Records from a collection
⁂
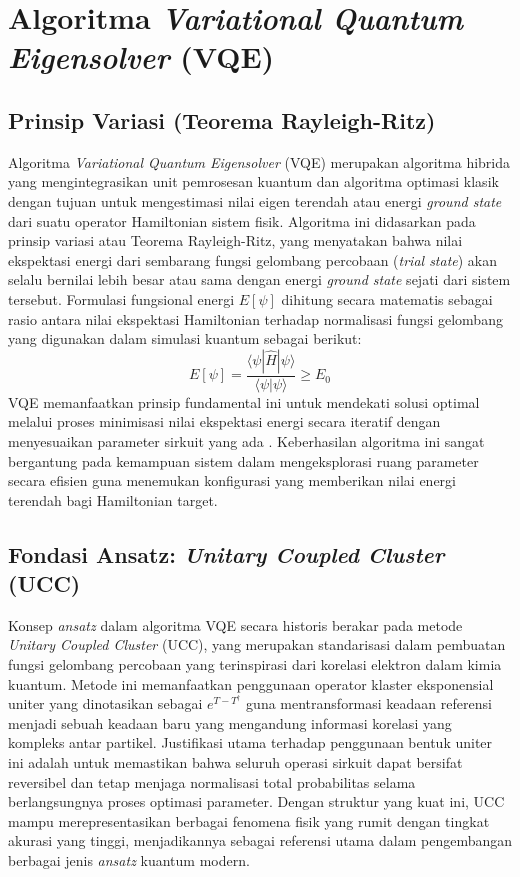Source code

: \section{Algoritma \textit{Variational Quantum Eigensolver} (VQE)}

\subsection{Prinsip Variasi (Teorema Rayleigh-Ritz)}
Algoritma \textit{Variational Quantum Eigensolver} (VQE) merupakan algoritma hibrida yang mengintegrasikan unit pemrosesan kuantum dan algoritma optimasi klasik dengan tujuan untuk mengestimasi nilai eigen terendah atau energi \textit{ground state} dari suatu operator Hamiltonian sistem fisik. Algoritma ini didasarkan pada prinsip variasi atau Teorema Rayleigh-Ritz, yang menyatakan bahwa nilai ekspektasi energi dari sembarang fungsi gelombang percobaan (\textit{trial state}) akan selalu bernilai lebih besar atau sama dengan energi \textit{ground state} sejati dari sistem tersebut. Formulasi fungsional energi $E[\psi]$ dihitung secara matematis sebagai rasio antara nilai ekspektasi Hamiltonian terhadap normalisasi fungsi gelombang yang digunakan dalam simulasi kuantum sebagai berikut:
\begin{equation}
E[\psi] = \frac{\langle\psi|\hat{H}|\psi\rangle}{\langle\psi|\psi\rangle} \ge E_0
\end{equation}
VQE memanfaatkan prinsip fundamental ini untuk mendekati solusi optimal melalui proses minimisasi nilai ekspektasi energi secara iteratif dengan menyesuaikan parameter sirkuit yang ada \cite{peruzzo_2014}. Keberhasilan algoritma ini sangat bergantung pada kemampuan sistem dalam mengeksplorasi ruang parameter secara efisien guna menemukan konfigurasi yang memberikan nilai energi terendah bagi Hamiltonian target.

\subsection{Fondasi Ansatz: \textit{Unitary Coupled Cluster} (UCC)}
Konsep \textit{ansatz} dalam algoritma VQE secara historis berakar pada metode \textit{Unitary Coupled Cluster} (UCC), yang merupakan standarisasi dalam pembuatan fungsi gelombang percobaan yang terinspirasi dari korelasi elektron dalam kimia kuantum. Metode ini memanfaatkan penggunaan operator klaster eksponensial uniter yang dinotasikan sebagai $e^{T-T^\dagger}$ guna mentransformasi keadaan referensi menjadi sebuah keadaan baru yang mengandung informasi korelasi yang kompleks antar partikel. Justifikasi utama terhadap penggunaan bentuk uniter ini adalah untuk memastikan bahwa seluruh operasi sirkuit dapat bersifat reversibel dan tetap menjaga normalisasi total probabilitas selama berlangsungnya proses optimasi parameter. Dengan struktur yang kuat ini, UCC mampu merepresentasikan berbagai fenomena fisik yang rumit dengan tingkat akurasi yang tinggi, menjadikannya sebagai referensi utama dalam pengembangan berbagai jenis \textit{ansatz} kuantum modern.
⁂
- ASSIGNED TASK -
Could the data be reproduced exactly, with the pictures omitted?

- WRITTEN RESPONSE -
Source code

: \section{Algoritma \textit{Variational Quantum Eigensolver} (VQE)}

\subsection{Prinsip Variasi (Teorema Rayleigh-Ritz)}
Algoritma \textit{Variational Quantum Eigensolver} (VQE) merupakan algoritma hibrida yang mengintegrasikan unit pemrosesan kuantum dan algoritma optimasi klasik dengan tujuan untuk mengestimasi nilai eigen terendah atau energi \textit{ground state} dari suatu operator Hamiltonian sistem fisik. Algoritma ini didasarkan pada prinsip variasi atau Teorema Rayleigh-Ritz, yang menyatakan bahwa nilai ekspektasi energi dari sembarang fungsi gelombang percobaan (\textit{trial state}) akan selalu bernilai lebih besar atau sama dengan energi \textit{ground state} sejati dari sistem tersebut. Formulasi fungsional energi $E[\psi]$ dihitung secara matematis sebagai rasio antara nilai ekspektasi Hamiltonian terhadap normalisasi fungsi gelombang yang digunakan dalam simulasi kuantum sebagai berikut:
\begin{equation}
E[\psi] = \frac{\langle\psi|\hat{H}|\psi\rangle}{\langle\psi|\psi\rangle} \ge E_0
\end{equation}
VQE memanfaatkan prinsip fundamental ini untuk mendekati solusi optimal melalui proses minimisasi nilai ekspektasi energi secara iteratif dengan menyesuaikan parameter sirkuit yang ada \cite{peruzzo_2014}. Keberhasilan algoritma ini sangat bergantung pada kemampuan sistem dalam mengeksplorasi ruang parameter secara efisien guna menemukan konfigurasi yang memberikan nilai energi terendah bagi Hamiltonian target.

\subsection{Fondasi Ansatz: \textit{Unitary Coupled Cluster} (UCC)}
Konsep \textit{ansatz} dalam algoritma VQE secara historis berakar pada metode \textit{Unitary Coupled Cluster} (UCC), yang merupakan standarisasi dalam pembuatan fungsi gelombang percobaan yang terinspirasi dari korelasi elektron dalam kimia kuantum. Metode ini memanfaatkan penggunaan operator klaster eksponensial uniter yang dinotasikan sebagai $e^{T-T^\dagger}$ guna mentransformasi keadaan referensi menjadi sebuah keadaan baru yang mengandung informasi korelasi yang kompleks antar partikel. Justifikasi utama terhadap penggunaan bentuk uniter ini adalah untuk memastikan bahwa seluruh operasi sirkuit dapat bersifat reversibel dan tetap menjaga normalisasi total probabilitas selama berlangsungnya proses optimasi parameter. Dengan struktur yang kuat ini, UCC mampu merepresentasikan berbagai fenomena fisik yang rumit dengan tingkat akurasi yang tinggi, menjadikannya sebagai referensi utama dalam pengembangan berbagai jenis \textit{ansatz} kuantum modern.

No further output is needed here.